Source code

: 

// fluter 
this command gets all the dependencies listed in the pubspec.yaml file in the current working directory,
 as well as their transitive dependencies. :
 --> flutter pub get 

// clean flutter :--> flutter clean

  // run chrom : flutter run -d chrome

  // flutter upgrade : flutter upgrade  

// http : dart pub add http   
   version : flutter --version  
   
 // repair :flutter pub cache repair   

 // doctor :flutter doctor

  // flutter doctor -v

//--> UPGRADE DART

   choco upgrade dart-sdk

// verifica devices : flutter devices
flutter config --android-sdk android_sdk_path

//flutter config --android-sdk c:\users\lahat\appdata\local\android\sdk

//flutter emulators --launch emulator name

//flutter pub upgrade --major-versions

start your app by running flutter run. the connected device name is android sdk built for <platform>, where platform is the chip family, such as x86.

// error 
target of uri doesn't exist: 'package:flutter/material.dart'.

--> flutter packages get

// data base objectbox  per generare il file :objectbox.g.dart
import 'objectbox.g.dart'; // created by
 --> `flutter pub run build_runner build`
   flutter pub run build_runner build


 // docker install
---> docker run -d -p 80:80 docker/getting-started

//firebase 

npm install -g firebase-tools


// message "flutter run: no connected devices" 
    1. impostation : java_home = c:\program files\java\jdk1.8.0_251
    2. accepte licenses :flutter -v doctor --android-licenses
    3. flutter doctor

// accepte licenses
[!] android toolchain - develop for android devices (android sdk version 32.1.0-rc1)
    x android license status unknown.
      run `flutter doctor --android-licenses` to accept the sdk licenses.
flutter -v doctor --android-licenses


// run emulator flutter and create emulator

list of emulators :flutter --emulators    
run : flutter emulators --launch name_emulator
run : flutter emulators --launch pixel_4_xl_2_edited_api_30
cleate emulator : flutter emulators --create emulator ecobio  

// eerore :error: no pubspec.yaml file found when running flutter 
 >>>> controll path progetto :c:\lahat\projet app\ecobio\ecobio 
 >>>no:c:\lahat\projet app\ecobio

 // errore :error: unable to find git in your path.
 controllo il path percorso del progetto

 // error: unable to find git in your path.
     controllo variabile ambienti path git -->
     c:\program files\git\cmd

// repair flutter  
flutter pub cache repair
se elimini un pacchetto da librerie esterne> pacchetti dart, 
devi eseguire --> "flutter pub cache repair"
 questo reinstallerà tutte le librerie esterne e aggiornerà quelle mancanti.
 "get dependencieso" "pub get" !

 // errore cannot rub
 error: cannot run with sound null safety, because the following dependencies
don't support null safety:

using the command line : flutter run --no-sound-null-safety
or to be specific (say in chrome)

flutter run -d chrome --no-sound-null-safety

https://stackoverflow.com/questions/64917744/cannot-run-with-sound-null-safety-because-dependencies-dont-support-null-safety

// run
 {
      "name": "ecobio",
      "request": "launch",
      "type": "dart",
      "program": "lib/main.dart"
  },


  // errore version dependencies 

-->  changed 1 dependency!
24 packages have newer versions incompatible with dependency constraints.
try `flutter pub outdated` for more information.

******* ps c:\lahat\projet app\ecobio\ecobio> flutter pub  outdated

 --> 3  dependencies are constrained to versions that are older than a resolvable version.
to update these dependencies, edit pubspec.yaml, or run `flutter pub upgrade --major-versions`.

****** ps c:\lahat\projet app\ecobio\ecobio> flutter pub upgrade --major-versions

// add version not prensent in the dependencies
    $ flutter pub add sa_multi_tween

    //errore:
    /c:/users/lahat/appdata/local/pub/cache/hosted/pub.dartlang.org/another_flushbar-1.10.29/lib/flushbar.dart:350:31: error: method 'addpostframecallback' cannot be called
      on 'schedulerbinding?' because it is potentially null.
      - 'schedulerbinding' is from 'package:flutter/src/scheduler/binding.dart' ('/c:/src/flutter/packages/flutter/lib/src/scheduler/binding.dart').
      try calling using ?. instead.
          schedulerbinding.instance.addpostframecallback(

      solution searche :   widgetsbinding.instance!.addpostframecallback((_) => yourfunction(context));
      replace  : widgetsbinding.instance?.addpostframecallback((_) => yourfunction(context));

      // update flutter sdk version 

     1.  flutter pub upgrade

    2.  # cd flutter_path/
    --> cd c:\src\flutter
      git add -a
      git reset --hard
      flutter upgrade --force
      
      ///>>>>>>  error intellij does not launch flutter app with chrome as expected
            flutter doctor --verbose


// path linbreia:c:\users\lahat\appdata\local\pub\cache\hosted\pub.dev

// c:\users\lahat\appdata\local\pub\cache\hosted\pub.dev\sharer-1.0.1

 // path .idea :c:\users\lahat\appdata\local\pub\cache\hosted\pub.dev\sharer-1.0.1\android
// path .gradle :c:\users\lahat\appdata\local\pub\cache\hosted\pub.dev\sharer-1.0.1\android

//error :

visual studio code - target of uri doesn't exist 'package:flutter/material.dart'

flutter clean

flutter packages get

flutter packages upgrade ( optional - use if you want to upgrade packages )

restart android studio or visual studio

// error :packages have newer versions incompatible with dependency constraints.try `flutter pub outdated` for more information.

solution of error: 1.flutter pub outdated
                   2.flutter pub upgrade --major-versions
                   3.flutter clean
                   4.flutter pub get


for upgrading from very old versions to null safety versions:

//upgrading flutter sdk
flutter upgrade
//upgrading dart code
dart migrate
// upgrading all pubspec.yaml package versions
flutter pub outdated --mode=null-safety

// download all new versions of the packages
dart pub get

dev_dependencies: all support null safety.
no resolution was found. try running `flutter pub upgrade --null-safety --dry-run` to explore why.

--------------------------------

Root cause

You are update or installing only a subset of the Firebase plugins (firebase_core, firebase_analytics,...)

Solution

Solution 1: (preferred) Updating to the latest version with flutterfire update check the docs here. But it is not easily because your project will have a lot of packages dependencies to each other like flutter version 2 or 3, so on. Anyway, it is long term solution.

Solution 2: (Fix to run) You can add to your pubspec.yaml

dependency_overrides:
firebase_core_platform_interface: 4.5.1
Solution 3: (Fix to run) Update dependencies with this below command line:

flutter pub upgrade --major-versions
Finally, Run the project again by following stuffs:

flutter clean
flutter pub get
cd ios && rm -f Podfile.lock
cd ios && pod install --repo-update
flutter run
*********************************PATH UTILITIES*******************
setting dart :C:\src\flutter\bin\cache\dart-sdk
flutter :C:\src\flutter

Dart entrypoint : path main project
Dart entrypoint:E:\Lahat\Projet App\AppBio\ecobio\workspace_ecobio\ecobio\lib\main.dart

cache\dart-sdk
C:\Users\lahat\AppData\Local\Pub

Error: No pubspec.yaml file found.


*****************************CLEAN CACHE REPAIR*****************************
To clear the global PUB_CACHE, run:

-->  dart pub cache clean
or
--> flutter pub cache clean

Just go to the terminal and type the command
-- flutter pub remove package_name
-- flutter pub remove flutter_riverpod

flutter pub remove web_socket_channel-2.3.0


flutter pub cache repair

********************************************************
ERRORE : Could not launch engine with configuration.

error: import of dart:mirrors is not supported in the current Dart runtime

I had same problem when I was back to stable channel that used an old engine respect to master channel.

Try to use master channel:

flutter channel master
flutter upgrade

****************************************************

=-=-=

Retype exactly the lines above, from the one with "x android license status unknown." through the one with "a resolvable version.", inclusive.

Task answer:
    x android license status unknown.
      run `flutter doctor --android-licenses` to accept the sdk licenses.
flutter -v doctor --android-licenses


// run emulator flutter and create emulator

list of emulators :flutter --emulators    
run : flutter emulators --launch name_emulator
run : flutter emulators --launch pixel_4_xl_2_edited_api_30
cleate emulator : flutter emulators --create emulator ecobio  

// eerore :error: no pubspec.yaml file found when running flutter 
 >>>> controll path progetto :c:\lahat\projet app\ecobio\ecobio 
 >>>no:c:\lahat\projet app\ecobio

 // errore :error: unable to find git in your path.
 controllo il path percorso del progetto

 // error: unable to find git in your path.
     controllo variabile ambienti path git -->
     c:\program files\git\cmd

// repair flutter  
flutter pub cache repair
se elimini un pacchetto da librerie esterne> pacchetti dart, 
devi eseguire --> "flutter pub cache repair"
 questo reinstallerà tutte le librerie esterne e aggiornerà quelle mancanti.
 "get dependencieso" "pub get" !

 // errore cannot rub
 error: cannot run with sound null safety, because the following dependencies
don't support null safety:

using the command line : flutter run --no-sound-null-safety
or to be specific (say in chrome)

flutter run -d chrome --no-sound-null-safety

https://stackoverflow.com/questions/64917744/cannot-run-with-sound-null-safety-because-dependencies-dont-support-null-safety

// run
 {
      "name": "ecobio",
      "request": "launch",
      "type": "dart",
      "program": "lib/main.dart"
  },


  // errore version dependencies 

-->  changed 1 dependency!
24 packages have newer versions incompatible with dependency constraints.
try `flutter pub outdated` for more information.

******* ps c:\lahat\projet app\ecobio\ecobio> flutter pub  outdated

 --> 3  dependencies are constrained to versions that are older than a resolvable version.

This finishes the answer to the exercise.